(Pictures paired with source code)
----

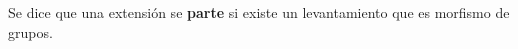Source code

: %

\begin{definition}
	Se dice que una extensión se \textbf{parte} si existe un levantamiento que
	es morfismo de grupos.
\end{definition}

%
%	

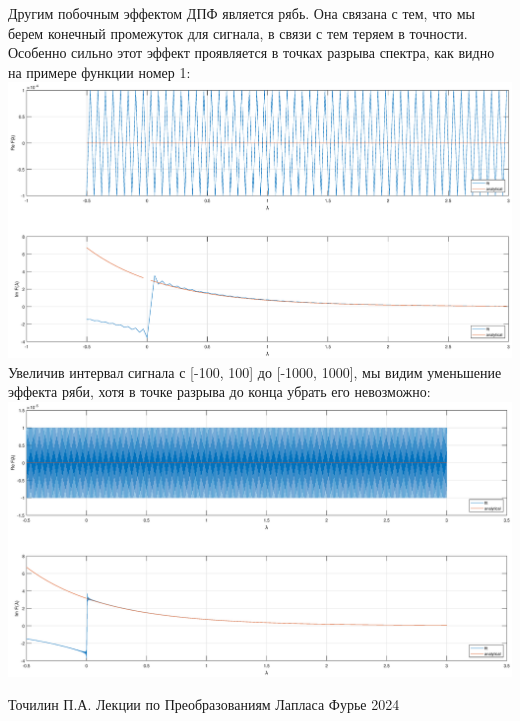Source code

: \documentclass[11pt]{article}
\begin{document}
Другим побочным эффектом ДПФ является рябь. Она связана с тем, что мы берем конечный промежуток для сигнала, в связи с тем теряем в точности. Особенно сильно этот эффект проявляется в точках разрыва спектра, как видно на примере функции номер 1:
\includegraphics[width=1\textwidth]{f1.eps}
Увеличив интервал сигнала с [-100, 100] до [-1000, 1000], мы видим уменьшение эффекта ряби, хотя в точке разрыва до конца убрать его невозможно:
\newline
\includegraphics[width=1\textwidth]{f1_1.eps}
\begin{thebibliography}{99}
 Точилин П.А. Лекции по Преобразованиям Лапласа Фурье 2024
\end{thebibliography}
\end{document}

----

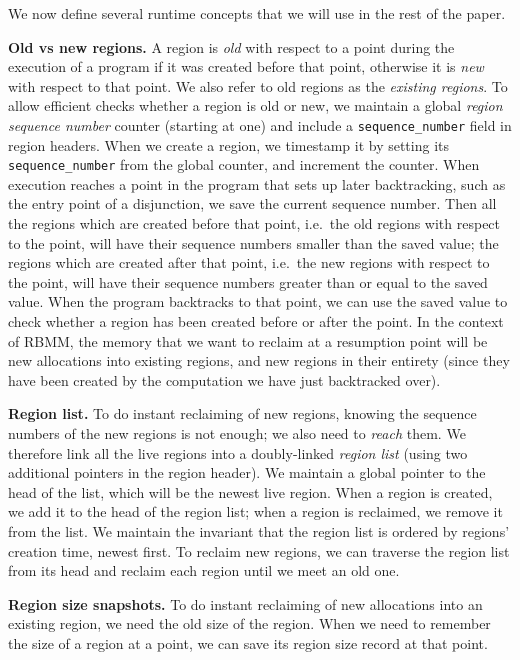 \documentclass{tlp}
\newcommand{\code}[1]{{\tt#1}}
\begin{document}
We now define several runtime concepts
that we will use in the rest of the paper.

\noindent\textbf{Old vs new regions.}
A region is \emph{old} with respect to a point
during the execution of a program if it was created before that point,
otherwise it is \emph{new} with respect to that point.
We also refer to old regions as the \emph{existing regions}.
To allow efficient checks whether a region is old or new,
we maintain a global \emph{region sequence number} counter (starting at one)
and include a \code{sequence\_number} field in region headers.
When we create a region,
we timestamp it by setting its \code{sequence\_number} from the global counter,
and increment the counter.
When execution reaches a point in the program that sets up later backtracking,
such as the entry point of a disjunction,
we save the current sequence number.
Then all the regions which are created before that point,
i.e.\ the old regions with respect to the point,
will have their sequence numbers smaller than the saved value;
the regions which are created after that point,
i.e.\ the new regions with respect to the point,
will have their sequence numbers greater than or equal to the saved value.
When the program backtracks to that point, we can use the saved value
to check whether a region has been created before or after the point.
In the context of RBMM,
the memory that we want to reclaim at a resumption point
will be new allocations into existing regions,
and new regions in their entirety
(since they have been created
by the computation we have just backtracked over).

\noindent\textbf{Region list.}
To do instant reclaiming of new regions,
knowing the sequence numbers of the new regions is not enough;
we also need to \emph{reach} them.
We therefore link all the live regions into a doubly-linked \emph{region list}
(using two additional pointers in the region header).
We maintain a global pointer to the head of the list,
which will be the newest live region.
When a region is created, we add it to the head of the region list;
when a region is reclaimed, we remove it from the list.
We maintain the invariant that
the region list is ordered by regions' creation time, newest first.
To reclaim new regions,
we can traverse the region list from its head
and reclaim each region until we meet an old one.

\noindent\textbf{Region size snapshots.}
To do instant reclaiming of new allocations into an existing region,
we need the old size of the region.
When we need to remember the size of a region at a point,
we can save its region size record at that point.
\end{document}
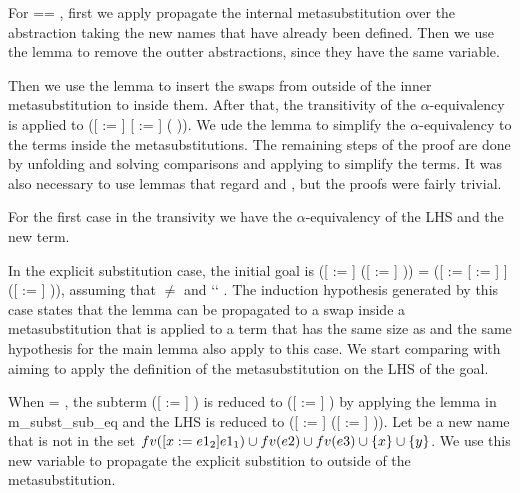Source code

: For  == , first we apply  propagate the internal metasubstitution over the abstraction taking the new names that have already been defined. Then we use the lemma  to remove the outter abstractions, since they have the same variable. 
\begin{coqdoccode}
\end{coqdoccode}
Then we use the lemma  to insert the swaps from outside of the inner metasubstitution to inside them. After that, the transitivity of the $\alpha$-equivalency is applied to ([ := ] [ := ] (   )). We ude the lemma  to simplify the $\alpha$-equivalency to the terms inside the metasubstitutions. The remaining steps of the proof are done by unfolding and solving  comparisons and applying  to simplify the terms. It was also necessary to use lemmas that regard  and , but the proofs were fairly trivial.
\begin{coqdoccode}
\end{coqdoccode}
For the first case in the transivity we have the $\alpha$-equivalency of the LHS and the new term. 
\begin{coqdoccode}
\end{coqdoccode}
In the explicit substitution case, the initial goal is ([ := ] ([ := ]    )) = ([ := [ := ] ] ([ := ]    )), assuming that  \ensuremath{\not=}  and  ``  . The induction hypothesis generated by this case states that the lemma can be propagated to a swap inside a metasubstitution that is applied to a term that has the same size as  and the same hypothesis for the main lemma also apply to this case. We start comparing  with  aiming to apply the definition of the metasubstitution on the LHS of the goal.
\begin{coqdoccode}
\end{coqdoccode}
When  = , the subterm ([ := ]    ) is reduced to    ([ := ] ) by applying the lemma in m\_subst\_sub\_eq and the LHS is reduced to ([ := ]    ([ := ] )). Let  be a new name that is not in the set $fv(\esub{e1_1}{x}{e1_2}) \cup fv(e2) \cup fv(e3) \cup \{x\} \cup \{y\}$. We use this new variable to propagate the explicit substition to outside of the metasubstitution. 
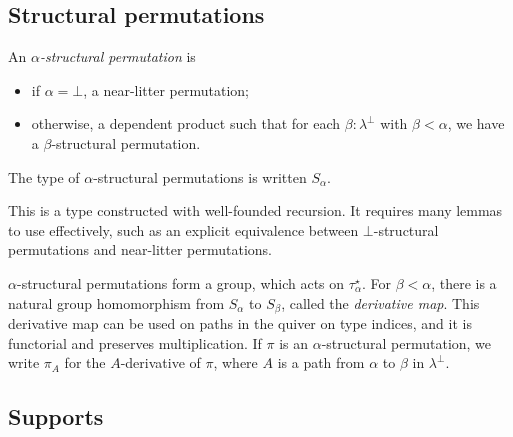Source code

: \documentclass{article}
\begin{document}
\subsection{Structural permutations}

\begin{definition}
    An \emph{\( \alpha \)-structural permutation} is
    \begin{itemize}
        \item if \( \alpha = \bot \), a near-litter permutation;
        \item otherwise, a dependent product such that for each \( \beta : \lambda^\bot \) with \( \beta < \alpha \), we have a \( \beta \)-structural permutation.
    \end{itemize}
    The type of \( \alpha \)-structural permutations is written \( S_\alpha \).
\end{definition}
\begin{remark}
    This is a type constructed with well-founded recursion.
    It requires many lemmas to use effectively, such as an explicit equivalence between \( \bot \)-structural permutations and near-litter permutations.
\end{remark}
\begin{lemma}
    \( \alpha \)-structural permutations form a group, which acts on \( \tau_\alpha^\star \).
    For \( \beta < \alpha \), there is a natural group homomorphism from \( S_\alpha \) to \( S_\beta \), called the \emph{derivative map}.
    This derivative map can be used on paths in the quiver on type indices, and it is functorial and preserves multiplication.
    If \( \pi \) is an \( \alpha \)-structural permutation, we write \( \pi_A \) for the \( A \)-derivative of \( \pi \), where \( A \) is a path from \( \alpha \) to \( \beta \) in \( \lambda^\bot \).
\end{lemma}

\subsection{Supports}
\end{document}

----

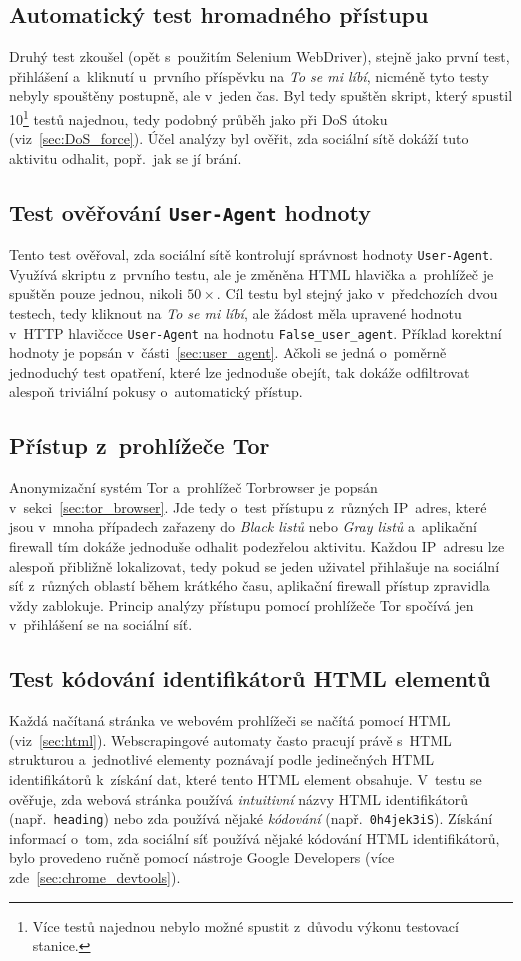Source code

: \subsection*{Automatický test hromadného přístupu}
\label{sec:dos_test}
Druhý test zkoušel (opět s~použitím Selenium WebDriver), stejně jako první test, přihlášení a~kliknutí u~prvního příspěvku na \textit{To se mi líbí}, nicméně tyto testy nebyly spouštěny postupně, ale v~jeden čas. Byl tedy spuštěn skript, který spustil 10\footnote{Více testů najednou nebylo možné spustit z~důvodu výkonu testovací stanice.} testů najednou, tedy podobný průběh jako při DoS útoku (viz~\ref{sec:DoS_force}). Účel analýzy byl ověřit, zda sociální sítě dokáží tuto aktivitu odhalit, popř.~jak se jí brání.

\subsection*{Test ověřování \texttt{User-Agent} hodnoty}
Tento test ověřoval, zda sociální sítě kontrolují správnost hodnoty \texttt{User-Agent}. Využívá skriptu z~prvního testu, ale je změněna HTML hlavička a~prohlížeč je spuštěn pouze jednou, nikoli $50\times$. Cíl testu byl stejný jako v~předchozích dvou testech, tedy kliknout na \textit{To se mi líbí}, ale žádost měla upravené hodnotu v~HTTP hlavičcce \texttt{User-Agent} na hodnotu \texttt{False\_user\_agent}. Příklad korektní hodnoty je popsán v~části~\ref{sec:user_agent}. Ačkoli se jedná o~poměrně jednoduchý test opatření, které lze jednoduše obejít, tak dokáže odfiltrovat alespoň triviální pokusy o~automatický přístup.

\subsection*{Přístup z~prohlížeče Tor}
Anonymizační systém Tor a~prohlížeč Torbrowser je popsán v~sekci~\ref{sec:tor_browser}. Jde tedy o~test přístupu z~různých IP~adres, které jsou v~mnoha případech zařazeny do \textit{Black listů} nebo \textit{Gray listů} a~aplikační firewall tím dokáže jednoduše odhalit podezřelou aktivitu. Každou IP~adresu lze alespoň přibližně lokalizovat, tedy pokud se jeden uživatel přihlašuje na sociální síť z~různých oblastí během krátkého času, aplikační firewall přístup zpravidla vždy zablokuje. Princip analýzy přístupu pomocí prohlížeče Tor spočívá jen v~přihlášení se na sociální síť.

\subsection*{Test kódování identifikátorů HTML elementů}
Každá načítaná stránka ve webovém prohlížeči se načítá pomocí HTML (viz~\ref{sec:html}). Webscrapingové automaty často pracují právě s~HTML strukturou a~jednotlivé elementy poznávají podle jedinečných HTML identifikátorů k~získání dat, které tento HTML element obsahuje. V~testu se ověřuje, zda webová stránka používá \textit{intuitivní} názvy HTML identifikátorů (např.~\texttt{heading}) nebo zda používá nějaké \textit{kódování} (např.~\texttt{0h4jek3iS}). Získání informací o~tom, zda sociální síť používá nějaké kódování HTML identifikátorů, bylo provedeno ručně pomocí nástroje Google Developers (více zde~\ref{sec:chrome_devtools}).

----

## Assigned task
Show each line of the data that contains the string "than".

## Result of this exercise
will have their sequence numbers smaller than the saved value;
will have their sequence numbers greater than or equal to the saved value.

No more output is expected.